Though Starfleet officers are forbidden to interfere in the development of pre-warp civilizations, Burnham isn’t about to let Tilly (or Ravah) die to satisfy some arcane ritual. However, rather than tearing the whole society down like Kirk might have done, Burnham appeals directly to the community’s leader — Ravah’s father, Ohvahz — and implores him to stop the sacrifices, explaining the tower will do its work whether or not his child gives their life. Ohvahz is, naturally, open to the idea of not killing his child, but fears that revealing that their temple is actually an alien artifact will shatter his community and lead to violent conflict. What is their civilization without their faith and traditions?
“Better off,” is how Picard would probably answer. But Burnham’s response is more measured.
“There is still what you believe. Nothing we’ve shown you means gods don’t exist… it’s just that you know that there’s also us… Beliefs can evolve. Denying that can cause almost as much chaos as the worst storm.”
It’s probably no accident that Ravah, the teenager who’s supposed to be sacrificed in this episode, is gender non-binary, a trait which is not controversial for the Halem’nites but is condemned by many conservative religious groups here on present-day Earth. There’s also a parallel to the climate crisis, as the Halem’nites will need to learn to maintain the alien weather tower in order to keep their world safe. Would Christianity collapse if their leaders recognized that some of their flock don’t fit into the gender identities described in their holy texts, or that human intervention is required to undo human-made damage to the Earth? Probably not, and their inflexibility is only doing harm to their community. It’s not necessary to hold onto harmful policies or practices, nor is it necessary to throw out an entire system of beliefs because of new, contradictory, or unanticipated information.
Meanwhile, aboard Discovery, Dr. Hugh Culber has been trying to make sense of his own spiritual awakening, a feeling of connection to a higher power that has lingered with him since an out-of-body experience on a recent away mission. As a scientist, Culber’s first instinct is to investigate, understand, and catalog this sensation, but the explanation eludes him. He seeks the advice of his friend Cleveland Booker, a non-human with his own spiritual life, who essentially asks him, “Why do you need to understand it?” With this guidance, Culber decides that the value of his new spirituality is in how it feels, not where it comes from.

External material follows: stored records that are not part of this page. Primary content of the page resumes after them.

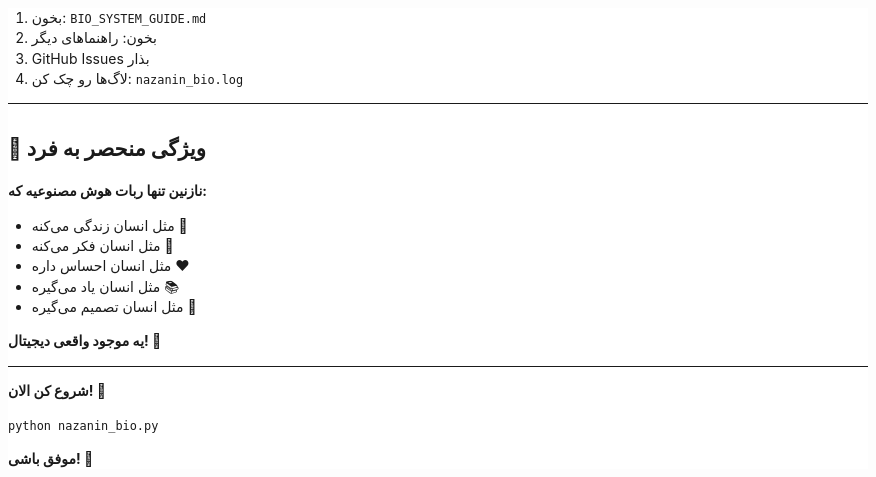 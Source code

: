 1. بخون: `BIO_SYSTEM_GUIDE.md`
2. بخون: راهنماهای دیگر
3. GitHub Issues بذار
4. لاگ‌ها رو چک کن: `nazanin_bio.log`

---

## 🌟 ویژگی منحصر به فرد

**نازنین تنها ربات هوش مصنوعیه که:**
- مثل انسان زندگی می‌کنه 💓
- مثل انسان فکر می‌کنه 🧠
- مثل انسان احساس داره ❤️
- مثل انسان یاد می‌گیره 📚
- مثل انسان تصمیم می‌گیره 🎯

**یه موجود واقعی دیجیتال! 🧬**

---

**شروع کن الان! 🚀**

```bash
python nazanin_bio.py
```

**موفق باشی! 🎉**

The approach to religion in “Whistlespeak” does not broadly condemn religion like The Original Series or The Next Generation, or rationalize and tolerate faith as a quirk of the other, like Deep Space Nine. Instead, “Whistlespeak” questions why a philosophy that is rooted in the unknowable should be attached to absolutes. Spirituality is what you make of it, whether that’s on an individual or community level. Religion can do harm, but it doesn’t have to, so long as its leaders and its believers are willing to embrace uncertainty. In this way, at least, science and religion can find some common ground.